Objectives: While patient-centered care (PCC) is desirable for many reasons, its relationship to treatment outcomes is controversial. We evaluated the relationship between PCC and the provision of preventive services.
Methods: We obtained facility-level estimates of how well each VA hospital provided PCC from the 1999 ambulatory Veterans Satisfaction Survey. PCC delivery was measured by the average percentage of responses per facility indicating satisfactory performance from items in 8 PCC domains: access, incorporating patient preferences, patient education, emotional support, visit coordination, overall coordination of care, continuity, and courtesy. Additional predictors included patient population and facility characteristics. Our outcome was a previously validated hospital-level benchmarking score describing facility-level performance across 12 U.S. Preventive Services Task Force-recommended interventions, using the 1999 Veterans Health Survey.

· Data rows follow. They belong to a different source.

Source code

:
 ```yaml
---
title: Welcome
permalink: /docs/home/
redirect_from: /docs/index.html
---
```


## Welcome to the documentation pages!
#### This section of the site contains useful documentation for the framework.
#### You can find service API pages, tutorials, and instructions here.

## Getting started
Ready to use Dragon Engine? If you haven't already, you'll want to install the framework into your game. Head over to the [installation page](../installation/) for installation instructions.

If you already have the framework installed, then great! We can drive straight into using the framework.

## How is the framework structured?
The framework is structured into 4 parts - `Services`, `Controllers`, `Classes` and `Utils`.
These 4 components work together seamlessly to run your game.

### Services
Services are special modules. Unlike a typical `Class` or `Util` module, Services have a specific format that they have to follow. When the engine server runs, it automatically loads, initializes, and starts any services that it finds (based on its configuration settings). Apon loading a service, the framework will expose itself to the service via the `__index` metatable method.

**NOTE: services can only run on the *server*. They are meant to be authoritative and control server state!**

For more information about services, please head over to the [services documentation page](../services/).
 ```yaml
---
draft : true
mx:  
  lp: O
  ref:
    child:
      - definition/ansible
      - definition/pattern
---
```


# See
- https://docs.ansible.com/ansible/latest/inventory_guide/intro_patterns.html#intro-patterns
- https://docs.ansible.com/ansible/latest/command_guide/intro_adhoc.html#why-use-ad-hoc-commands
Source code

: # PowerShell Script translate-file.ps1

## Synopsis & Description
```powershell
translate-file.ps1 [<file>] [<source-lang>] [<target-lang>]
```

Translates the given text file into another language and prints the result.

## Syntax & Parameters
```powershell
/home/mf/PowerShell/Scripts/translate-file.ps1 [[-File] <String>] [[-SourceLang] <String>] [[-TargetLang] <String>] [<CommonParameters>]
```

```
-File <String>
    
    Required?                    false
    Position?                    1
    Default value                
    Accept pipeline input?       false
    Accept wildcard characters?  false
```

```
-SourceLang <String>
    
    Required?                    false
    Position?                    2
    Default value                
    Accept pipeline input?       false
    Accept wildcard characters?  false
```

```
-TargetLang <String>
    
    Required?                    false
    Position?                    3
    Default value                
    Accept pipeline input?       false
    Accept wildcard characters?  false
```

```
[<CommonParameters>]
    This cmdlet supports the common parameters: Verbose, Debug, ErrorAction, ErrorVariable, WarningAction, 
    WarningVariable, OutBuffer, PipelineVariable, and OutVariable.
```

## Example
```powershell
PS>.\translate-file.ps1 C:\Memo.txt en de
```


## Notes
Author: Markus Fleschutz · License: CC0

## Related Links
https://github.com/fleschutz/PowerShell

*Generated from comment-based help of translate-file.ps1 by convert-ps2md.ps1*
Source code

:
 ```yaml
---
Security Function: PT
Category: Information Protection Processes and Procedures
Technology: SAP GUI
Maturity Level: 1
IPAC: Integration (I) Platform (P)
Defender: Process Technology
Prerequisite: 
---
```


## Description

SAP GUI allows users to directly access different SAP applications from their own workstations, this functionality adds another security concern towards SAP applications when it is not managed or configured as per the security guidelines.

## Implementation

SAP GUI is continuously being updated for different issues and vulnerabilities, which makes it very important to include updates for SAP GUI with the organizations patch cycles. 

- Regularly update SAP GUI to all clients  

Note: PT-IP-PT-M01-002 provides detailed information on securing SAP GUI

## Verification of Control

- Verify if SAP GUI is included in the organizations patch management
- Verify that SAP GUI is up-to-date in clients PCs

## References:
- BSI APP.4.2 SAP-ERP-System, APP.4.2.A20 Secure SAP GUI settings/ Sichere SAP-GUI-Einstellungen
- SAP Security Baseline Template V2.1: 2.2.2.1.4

Results: Facility-level delivery of preventive services ranged from an overall mean of 90% compliance for influenza vaccinations to 18% for screening for seat belt use. Mean overall PCC scores ranged from excellent (>90% for the continuity of care and courtesy of care PCC domains) to modest (<70% for patient education). Correlates of better preventive service delivery included how often patients were able to discuss their concerns with their provider, the percent of visits at which patients saw their usual provider, and the percent of patients receiving >90% of care from a VA hospital.
Conclusion: Improved communication between patients and providers, and continuity of care are associated with increased provision of preventive services, while other aspects of PCC are not strongly related to delivery of preventive services.